L’un des deux grands dossiers de corruption impliquant la SONEDE est également lié à la santé du citoyen et aurait pu être à l’origine d’une catastrophe humaine. En effet, il s’est avéré que de hauts responsables de la SONEDE, avaient eu recours à un certains moment à l’usage d’un produit chimique toxique peu coûteux pour purifier les eaux au lieu d’acquérir d’autres produits conformes aux normes internationales.
Parmi les dossiers de corruption accablants impliquant la STEG on cite les coupures d’électricité délibérées dans certaines régions du pays. L’objectif de ces coupures était de provoquer l’indignation des habitants et ensuite convaincre les autorités concernées quant à la nécessité d’implanter de nouvelles centrales électriques. Tout ceci se fait dans le cadre de marchés de corruption.
Qu’en est-il du ministère de l’intérieur ?
Quant aux ministères, les plus actifs en matière de lutte contre la corruption, Chawki Tabib a fait savoir que le ministère des affaires sociales arrive en tête de liste avec 21 dossiers de corruption déposés auprès de l’instance. Le ministère des Affaires Sociales est suivi du ministère de l’Agriculture (13 dossiers), des Finances (8 dossiers), de l’éducation (7 dossiers), de la Formation Professionnelle et de l’Emploi (5 dossiers) et du ministère de la Santé Publique (3 dossiers).
Le président de l’instance de lutte contre la corruption a exprimé son étonnement quant au non engagement de l’ensemble des ministères de souveraineté particulièrement le ministère de l’Intérieur et le ministère des Affaires Etrangères, dans cette guerre nationale contre la corruption.
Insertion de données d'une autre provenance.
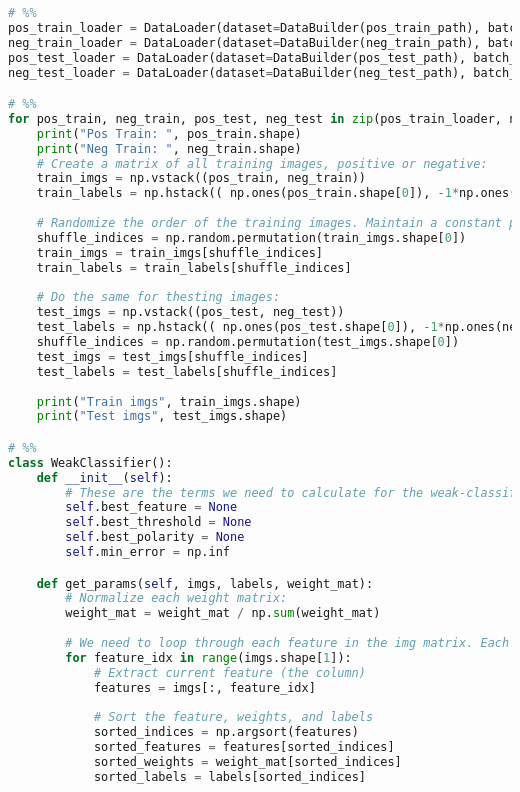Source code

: \documentclass{article}
\begin{document}
\begin{lstlisting}[language=Python]
# %%
pos_train_loader = DataLoader(dataset=DataBuilder(pos_train_path), batch_size=num_pos_train, shuffle=True)
neg_train_loader = DataLoader(dataset=DataBuilder(neg_train_path), batch_size=num_neg_train, shuffle=True)
pos_test_loader = DataLoader(dataset=DataBuilder(pos_test_path), batch_size=num_pos_test, shuffle=True)
neg_test_loader = DataLoader(dataset=DataBuilder(neg_test_path), batch_size=num_neg_test, shuffle=True)

# %%
for pos_train, neg_train, pos_test, neg_test in zip(pos_train_loader, neg_train_loader, pos_test_loader, neg_test_loader):
    print("Pos Train: ", pos_train.shape)
    print("Neg Train: ", neg_train.shape)
    # Create a matrix of all training images, positive or negative:
    train_imgs = np.vstack((pos_train, neg_train))
    train_labels = np.hstack(( np.ones(pos_train.shape[0]), -1*np.ones(neg_train.shape[0])) )
    
    # Randomize the order of the training images. Maintain a constant pairing of label to img though
    shuffle_indices = np.random.permutation(train_imgs.shape[0])
    train_imgs = train_imgs[shuffle_indices]
    train_labels = train_labels[shuffle_indices]
    
    # Do the same for thesting images:
    test_imgs = np.vstack((pos_test, neg_test))
    test_labels = np.hstack(( np.ones(pos_test.shape[0]), -1*np.ones(neg_test.shape[0])) )
    shuffle_indices = np.random.permutation(test_imgs.shape[0])
    test_imgs = test_imgs[shuffle_indices]
    test_labels = test_labels[shuffle_indices]
    
    print("Train imgs", train_imgs.shape)
    print("Test imgs", test_imgs.shape)

# %%
class WeakClassifier():
    def __init__(self):
        # These are the terms we need to calculate for the weak-classifier:
        self.best_feature = None
        self.best_threshold = None
        self.best_polarity = None
        self.min_error = np.inf

    def get_params(self, imgs, labels, weight_mat):
        # Normalize each weight matrix:
        weight_mat = weight_mat / np.sum(weight_mat)
    
        # We need to loop through each feature in the img matrix. Each feature is counted as a column in that matrix:
        for feature_idx in range(imgs.shape[1]):
            # Extract current feature (the column)
            features = imgs[:, feature_idx]
            
            # Sort the feature, weights, and labels
            sorted_indices = np.argsort(features)
            sorted_features = features[sorted_indices]
            sorted_weights = weight_mat[sorted_indices]
            sorted_labels = labels[sorted_indices]
            

\end{lstlisting}
\end{document}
D’après lui, le fait qu’il n’y ait pas de dossiers de corruption déposés auprès de l’INLUCC provenant du ministère de l’Intérieur suscite des interrogations sérieuses. Il a dans ce contexte appelé toutes les composantes de la société civile, l’ensemble des ministères et des autorités concernées à s’engager sérieusement dans la lutte contre la corruption et à unifier les efforts afin de pouvoir vaincre ce phénomène qui coûte annuellement à l’Etat 4 points de croissance et 2000 milliards de millimes. A titre informatif, ces 2000 milliards permettraient de construire 3 aéroports internationaux.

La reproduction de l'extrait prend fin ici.